MONTESCAGLIOSO (MT) – Con il tradizionale sparo della batteria si sono ufficialmente concluse le celebrazioni patronali in onore di San Rocco. Cala così il sipario su un lungo e suggestivo percorso fatto di fede, devozione, tradizione, musica e grandissima partecipazione popolare, che come da consuetudine aveva preso il via lo scorso 31 luglio con la benedizione del Carro Trionfale e la storica asta per l'assegnazione dell'auriga.
Da quel momento la comunità di Montescaglioso ha vissuto un intenso cammino culminato nella settimana clou delle celebrazioni. Giorni ricchi di pathos segnati dalla benedizione dei Cavalieri di San Rocco, l'accensione delle artistiche luminarie e le solenni processioni, come quella verso il Convento dei Padri Cappuccini e il sentito omaggio a Maria Santissima Assunta in Cielo.
Il cuore pulsante dei festeggiamenti è stato registrato il 20 agosto, il "giorno più lungo" per i cittadini montesi.
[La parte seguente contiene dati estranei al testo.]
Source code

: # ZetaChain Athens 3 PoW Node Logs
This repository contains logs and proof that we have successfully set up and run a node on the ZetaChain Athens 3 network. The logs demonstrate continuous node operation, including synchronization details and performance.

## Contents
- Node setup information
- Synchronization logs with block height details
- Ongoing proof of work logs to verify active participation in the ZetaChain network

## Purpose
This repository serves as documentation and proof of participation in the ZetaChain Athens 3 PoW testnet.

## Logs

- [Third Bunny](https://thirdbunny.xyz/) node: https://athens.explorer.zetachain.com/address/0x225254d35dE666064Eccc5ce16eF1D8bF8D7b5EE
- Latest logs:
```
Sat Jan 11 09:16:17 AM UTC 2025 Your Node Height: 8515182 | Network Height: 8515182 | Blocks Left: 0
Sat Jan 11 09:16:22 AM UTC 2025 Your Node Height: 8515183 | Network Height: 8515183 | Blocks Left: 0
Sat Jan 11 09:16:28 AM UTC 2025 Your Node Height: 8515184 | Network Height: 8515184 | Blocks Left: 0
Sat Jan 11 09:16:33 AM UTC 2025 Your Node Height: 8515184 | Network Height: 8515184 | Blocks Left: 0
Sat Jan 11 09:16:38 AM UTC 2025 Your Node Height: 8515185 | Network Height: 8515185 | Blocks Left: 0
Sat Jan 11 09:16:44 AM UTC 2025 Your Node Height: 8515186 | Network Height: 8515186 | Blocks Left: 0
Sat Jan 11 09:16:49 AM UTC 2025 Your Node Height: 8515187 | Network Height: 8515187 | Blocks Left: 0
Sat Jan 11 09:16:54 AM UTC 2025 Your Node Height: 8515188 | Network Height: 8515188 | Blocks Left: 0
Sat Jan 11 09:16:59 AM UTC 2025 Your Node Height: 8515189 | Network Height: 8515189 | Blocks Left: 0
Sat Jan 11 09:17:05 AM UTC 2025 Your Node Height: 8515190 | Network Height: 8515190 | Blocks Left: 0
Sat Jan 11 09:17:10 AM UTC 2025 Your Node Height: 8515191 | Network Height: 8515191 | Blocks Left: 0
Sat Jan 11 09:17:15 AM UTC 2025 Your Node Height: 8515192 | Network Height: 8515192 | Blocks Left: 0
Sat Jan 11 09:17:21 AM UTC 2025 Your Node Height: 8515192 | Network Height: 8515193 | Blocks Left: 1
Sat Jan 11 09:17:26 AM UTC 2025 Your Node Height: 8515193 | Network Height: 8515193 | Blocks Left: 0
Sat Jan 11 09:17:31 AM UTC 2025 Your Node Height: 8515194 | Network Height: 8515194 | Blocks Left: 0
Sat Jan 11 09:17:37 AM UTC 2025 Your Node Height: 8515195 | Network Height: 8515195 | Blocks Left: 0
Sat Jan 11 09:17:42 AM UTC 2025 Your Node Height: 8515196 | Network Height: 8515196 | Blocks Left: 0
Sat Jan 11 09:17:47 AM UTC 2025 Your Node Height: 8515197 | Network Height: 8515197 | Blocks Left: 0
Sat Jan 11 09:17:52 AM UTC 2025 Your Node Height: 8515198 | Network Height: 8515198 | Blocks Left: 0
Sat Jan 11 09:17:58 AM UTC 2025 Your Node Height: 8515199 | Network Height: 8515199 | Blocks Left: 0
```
Dal mattino, con la solenne processione per le vie del centro, sino alla sera con lo spettacolare passaggio del maestoso Carro Trionfale – trainato da sette cavalli e scortato dalla tradizionale cavalcata – la città ha accolto migliaia di fedeli e visitatori, trattenendo il respiro nel momento più atteso: la complessa manovra lungo la curva di via Camurra.
Non solo tradizione religiosa, ma anche grandi eventi di spettacolo: straordinaria l'affluenza per il concerto di Nina Zilli, uno degli appuntamenti artistici di punta della settimana. Dopo i momenti spirituali dell'Ottava, la Messa di ringraziamento ha sancito la conclusione di una delle feste patronali più importanti, suggestive e partecipate dell'intero Mezzogiorno d'Italia.